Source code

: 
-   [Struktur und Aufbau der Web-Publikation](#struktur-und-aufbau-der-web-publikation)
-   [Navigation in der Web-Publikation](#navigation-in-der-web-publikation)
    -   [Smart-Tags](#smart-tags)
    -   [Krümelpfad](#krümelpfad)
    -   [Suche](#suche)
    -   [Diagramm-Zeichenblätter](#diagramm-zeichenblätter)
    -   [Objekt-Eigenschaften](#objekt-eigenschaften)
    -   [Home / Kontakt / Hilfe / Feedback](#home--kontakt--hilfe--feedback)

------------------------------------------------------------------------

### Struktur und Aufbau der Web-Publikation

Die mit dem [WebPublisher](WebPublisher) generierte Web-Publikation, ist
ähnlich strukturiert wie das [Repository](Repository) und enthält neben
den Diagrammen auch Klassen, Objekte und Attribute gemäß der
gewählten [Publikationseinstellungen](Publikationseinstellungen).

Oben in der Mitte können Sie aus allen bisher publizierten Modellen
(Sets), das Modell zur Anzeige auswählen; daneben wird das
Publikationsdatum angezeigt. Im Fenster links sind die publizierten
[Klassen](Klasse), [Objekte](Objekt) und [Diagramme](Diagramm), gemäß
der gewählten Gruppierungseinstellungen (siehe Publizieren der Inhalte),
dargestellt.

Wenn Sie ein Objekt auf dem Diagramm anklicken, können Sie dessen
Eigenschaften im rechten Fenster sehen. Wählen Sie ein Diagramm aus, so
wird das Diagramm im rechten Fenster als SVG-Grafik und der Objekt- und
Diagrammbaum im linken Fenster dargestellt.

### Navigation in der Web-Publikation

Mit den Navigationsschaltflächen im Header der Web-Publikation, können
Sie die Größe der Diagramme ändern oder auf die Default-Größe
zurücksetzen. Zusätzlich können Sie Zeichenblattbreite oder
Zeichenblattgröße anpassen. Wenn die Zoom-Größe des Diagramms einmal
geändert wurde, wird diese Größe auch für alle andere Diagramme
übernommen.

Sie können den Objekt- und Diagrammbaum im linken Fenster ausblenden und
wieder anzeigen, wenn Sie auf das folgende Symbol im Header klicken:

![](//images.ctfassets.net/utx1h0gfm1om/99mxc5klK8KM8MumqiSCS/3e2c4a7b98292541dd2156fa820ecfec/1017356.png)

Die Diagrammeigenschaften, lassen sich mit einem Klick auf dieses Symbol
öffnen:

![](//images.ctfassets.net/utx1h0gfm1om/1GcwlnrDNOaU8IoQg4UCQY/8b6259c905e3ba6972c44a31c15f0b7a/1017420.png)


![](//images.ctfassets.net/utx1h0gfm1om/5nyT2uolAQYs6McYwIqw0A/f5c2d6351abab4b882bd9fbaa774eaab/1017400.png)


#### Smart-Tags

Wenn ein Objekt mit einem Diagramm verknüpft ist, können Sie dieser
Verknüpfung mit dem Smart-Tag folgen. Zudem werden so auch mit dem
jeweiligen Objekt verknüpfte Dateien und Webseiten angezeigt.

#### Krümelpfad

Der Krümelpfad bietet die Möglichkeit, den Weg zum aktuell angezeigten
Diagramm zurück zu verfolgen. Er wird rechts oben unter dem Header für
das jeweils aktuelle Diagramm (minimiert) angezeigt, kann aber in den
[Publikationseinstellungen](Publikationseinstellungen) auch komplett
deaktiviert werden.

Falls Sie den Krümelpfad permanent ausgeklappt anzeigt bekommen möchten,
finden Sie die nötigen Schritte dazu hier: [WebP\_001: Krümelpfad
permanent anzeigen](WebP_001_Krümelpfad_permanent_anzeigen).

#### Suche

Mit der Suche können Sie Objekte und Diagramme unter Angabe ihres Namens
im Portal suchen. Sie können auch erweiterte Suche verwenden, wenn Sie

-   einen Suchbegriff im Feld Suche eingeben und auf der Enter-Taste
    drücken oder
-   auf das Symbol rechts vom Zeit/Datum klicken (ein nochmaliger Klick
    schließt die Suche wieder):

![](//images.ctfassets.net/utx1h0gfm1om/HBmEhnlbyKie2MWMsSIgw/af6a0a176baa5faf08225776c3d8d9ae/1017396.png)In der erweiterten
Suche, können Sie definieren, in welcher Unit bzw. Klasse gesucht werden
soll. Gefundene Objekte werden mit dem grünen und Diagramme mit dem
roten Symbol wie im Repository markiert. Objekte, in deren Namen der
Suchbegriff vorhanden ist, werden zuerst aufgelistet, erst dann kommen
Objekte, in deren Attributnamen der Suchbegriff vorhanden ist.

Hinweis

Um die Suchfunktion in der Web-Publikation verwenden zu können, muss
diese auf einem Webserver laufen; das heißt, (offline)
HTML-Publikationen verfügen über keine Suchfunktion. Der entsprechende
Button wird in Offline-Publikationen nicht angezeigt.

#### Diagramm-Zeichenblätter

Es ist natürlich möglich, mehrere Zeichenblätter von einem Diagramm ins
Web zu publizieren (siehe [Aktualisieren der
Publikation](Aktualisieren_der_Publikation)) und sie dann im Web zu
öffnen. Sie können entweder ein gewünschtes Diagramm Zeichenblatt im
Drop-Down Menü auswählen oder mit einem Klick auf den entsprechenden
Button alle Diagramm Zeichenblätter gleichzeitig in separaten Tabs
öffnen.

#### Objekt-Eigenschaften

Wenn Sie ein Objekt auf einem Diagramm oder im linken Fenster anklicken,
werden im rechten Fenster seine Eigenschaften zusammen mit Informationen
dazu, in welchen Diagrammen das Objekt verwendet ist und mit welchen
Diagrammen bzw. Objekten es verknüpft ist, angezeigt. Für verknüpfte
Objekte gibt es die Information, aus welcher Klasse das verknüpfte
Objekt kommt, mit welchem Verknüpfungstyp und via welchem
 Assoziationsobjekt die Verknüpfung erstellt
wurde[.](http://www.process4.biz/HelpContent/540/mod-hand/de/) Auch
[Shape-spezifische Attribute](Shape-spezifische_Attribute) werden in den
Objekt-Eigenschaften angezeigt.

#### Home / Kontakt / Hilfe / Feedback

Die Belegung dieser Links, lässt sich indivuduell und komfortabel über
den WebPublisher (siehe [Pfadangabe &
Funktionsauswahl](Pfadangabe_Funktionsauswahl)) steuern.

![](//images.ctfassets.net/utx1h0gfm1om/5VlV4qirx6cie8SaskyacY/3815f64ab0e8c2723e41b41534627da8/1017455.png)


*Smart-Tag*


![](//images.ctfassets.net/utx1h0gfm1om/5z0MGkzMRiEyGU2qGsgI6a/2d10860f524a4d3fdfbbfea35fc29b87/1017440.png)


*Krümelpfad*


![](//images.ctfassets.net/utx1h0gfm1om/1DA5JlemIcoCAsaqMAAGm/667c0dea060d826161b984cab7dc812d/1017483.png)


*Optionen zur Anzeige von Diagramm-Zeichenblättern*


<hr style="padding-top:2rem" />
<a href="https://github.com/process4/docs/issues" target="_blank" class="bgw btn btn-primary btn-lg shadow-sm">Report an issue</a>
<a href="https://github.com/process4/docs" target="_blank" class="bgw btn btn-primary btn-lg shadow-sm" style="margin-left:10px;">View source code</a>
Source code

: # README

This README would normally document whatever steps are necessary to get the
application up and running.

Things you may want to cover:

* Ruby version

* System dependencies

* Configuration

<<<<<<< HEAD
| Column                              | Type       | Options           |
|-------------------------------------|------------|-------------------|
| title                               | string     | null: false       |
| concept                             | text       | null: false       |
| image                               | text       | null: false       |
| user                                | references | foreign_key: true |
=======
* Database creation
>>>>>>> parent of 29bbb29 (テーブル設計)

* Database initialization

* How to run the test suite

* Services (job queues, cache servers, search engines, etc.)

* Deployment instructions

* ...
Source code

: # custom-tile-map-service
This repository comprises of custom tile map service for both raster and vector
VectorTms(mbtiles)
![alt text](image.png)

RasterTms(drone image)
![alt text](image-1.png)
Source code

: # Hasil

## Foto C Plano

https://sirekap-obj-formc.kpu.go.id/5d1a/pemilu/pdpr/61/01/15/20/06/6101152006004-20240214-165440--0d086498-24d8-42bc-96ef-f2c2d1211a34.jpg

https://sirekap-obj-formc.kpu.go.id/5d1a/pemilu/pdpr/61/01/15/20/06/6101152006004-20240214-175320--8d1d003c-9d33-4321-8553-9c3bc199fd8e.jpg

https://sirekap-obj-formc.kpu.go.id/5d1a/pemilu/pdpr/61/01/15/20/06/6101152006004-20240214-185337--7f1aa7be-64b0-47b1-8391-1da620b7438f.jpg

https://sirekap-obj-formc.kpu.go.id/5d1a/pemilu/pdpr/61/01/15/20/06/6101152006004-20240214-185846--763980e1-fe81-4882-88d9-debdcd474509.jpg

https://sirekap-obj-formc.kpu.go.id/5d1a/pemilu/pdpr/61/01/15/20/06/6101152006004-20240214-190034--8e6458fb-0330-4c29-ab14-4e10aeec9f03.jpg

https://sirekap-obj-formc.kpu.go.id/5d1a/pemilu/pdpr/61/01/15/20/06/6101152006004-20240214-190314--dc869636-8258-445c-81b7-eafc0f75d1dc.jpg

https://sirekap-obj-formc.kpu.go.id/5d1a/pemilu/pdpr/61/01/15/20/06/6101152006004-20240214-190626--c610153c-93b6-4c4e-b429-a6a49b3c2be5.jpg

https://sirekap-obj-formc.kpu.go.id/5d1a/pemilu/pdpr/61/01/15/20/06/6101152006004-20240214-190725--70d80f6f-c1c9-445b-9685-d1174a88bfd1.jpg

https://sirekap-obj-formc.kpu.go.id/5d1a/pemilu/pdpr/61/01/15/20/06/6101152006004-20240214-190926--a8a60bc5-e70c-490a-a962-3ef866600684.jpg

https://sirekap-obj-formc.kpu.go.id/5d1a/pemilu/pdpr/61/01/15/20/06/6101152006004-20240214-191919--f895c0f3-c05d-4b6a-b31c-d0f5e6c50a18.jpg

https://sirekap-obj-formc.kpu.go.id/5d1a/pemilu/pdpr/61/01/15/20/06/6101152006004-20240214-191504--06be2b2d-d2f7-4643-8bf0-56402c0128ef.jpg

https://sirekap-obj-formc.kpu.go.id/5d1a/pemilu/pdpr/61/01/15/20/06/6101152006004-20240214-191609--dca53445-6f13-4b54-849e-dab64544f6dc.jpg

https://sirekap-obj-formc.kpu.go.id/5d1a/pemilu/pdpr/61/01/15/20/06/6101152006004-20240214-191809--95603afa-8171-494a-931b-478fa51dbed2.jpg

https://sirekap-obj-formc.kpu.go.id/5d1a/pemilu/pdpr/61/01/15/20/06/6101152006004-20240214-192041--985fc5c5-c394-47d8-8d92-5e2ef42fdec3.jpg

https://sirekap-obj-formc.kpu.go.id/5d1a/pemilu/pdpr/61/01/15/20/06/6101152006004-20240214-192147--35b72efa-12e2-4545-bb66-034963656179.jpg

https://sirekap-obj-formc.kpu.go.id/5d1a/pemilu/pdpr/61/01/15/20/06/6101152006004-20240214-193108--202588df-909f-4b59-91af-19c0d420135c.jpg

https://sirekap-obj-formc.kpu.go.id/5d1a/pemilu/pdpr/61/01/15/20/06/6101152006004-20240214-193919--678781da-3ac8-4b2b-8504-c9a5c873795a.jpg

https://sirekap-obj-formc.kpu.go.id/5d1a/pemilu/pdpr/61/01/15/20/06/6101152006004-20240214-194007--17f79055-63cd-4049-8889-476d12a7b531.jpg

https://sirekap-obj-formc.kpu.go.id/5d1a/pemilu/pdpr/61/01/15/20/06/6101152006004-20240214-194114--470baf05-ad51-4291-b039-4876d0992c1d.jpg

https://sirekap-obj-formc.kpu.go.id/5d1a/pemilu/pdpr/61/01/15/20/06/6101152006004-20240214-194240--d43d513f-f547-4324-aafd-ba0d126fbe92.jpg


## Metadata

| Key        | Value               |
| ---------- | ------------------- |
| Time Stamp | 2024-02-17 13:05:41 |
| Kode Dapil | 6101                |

> [ACTIVITY] Sift through the material above and copy the lines that contain the word "öffnen".

> [WRITTEN SOLUTION]
öffnen:
öffnen. Sie können entweder ein gewünschtes Diagramm Zeichenblatt im
öffnen.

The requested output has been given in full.